#### WORK INSTRUCTION:
Copy out the lines below that hold the word "https".

-=-=-

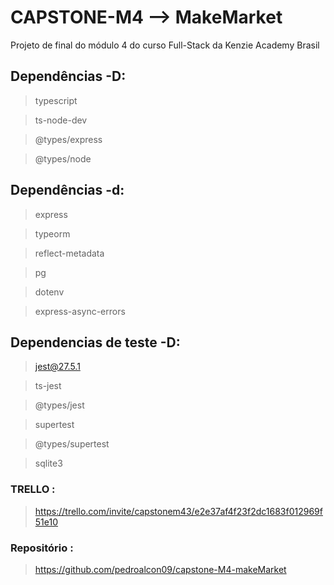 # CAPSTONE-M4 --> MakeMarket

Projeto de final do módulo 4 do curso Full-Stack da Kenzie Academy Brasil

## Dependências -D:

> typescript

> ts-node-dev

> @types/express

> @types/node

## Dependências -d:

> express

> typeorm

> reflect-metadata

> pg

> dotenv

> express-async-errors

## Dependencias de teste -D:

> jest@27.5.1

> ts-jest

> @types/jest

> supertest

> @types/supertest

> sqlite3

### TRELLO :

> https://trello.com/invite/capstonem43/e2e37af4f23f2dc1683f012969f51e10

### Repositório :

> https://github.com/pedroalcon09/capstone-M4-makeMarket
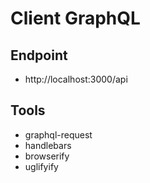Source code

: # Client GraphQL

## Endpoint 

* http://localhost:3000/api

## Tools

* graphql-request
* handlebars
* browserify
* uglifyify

-=-=-

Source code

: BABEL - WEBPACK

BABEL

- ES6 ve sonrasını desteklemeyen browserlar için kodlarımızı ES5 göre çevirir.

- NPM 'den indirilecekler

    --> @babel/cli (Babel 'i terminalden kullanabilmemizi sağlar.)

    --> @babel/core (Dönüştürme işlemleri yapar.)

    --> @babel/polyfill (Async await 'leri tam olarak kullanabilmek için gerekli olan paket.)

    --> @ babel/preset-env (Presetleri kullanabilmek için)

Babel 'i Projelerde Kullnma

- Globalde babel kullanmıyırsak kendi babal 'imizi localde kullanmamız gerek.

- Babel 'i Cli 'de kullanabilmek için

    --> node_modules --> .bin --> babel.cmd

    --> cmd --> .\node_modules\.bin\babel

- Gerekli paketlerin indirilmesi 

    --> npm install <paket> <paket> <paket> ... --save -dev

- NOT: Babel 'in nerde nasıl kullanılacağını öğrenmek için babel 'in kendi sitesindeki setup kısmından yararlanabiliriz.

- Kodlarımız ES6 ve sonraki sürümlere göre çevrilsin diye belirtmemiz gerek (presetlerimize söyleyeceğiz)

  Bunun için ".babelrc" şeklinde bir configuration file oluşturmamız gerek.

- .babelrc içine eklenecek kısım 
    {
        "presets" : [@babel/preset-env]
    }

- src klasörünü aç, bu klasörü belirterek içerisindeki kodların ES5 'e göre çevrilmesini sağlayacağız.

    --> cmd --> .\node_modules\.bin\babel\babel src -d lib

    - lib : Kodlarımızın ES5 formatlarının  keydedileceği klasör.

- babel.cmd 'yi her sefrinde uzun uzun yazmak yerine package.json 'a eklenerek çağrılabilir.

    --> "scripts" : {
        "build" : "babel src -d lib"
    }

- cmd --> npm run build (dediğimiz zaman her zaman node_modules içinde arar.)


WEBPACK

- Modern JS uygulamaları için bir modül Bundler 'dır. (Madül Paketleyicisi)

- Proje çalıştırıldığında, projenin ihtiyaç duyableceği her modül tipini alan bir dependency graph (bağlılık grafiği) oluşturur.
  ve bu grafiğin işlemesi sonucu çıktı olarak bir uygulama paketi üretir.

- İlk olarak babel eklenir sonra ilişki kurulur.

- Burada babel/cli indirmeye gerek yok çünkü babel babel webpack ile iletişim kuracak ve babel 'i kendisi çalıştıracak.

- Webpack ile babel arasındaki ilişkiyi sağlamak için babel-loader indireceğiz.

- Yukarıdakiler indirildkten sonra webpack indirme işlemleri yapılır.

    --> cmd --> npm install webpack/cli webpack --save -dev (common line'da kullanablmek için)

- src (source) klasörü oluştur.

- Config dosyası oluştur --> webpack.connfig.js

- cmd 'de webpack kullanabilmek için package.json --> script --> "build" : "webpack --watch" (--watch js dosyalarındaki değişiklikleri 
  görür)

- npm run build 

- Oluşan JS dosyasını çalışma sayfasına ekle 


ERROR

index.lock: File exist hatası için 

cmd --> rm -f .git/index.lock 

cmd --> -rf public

-=-=-

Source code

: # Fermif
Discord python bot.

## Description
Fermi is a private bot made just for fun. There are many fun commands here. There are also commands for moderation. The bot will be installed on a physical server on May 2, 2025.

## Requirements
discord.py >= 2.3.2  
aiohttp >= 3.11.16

-=-=-

#### ANSWER AREA:
> https://trello.com/invite/capstonem43/e2e37af4f23f2dc1683f012969f51e10
> https://github.com/pedroalcon09/capstone-M4-makeMarket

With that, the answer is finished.